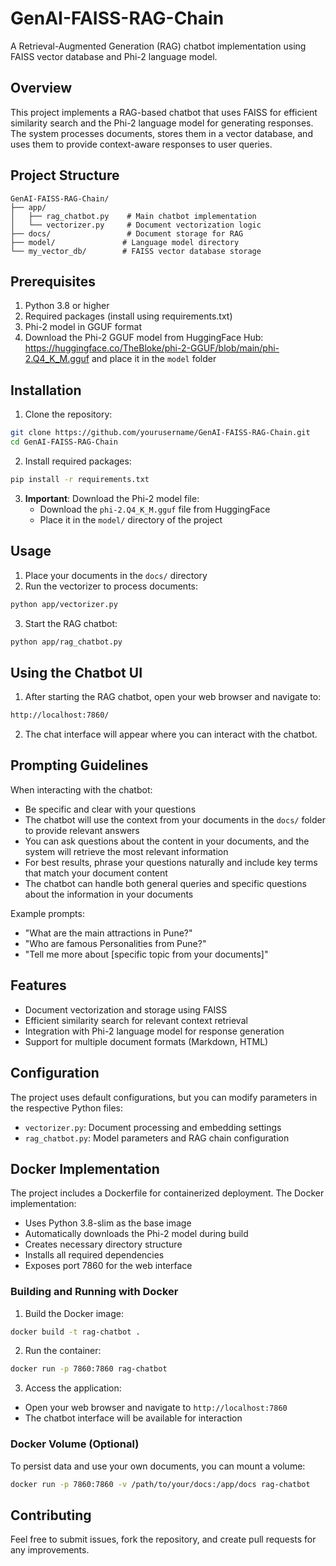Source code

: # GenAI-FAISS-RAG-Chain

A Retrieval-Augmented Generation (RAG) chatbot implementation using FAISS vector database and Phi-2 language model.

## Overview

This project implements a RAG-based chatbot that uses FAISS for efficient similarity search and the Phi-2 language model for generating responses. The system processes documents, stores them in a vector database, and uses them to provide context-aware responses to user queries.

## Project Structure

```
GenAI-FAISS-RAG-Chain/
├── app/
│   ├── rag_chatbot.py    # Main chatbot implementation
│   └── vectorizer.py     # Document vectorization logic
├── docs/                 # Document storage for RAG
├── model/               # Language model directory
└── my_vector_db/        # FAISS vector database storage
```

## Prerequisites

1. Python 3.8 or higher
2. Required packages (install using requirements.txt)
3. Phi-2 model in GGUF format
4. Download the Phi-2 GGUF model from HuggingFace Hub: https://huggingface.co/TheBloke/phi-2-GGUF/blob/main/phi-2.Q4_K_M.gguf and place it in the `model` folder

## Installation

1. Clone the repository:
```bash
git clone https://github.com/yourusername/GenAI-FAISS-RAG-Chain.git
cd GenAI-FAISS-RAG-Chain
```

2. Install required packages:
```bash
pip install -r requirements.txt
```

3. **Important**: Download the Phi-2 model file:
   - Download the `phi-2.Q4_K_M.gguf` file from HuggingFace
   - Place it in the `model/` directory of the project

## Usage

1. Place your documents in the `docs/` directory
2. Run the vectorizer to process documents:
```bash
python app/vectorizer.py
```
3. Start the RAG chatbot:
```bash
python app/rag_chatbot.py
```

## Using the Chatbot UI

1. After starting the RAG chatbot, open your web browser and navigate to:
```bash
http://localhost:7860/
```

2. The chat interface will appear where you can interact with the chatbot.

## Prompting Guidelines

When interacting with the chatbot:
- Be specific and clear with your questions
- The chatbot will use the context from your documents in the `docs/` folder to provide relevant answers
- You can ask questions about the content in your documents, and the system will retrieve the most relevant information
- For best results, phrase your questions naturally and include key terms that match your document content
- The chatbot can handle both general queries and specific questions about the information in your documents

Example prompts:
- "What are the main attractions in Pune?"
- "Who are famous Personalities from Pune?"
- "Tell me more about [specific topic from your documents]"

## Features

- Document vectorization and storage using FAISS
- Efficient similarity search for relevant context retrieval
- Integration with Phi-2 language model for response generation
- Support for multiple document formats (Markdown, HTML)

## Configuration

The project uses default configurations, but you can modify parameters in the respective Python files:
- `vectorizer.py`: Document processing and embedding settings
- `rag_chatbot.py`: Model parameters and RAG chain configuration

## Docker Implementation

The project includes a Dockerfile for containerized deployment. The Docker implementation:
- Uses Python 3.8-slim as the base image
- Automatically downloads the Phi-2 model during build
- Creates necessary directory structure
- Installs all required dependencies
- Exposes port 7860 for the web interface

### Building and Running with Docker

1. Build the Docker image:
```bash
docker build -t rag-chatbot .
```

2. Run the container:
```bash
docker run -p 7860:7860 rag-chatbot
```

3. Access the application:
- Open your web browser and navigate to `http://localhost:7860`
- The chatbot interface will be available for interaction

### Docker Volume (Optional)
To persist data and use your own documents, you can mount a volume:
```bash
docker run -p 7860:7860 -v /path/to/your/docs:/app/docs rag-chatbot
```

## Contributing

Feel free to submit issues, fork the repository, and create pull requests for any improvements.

Your instructions: Transcribe, word for word, only the material from its opening line through the line containing "## Overview", both ends included, and omit the pictures.

Answer for this exercise:
Source code

: # GenAI-FAISS-RAG-Chain

A Retrieval-Augmented Generation (RAG) chatbot implementation using FAISS vector database and Phi-2 language model.

## Overview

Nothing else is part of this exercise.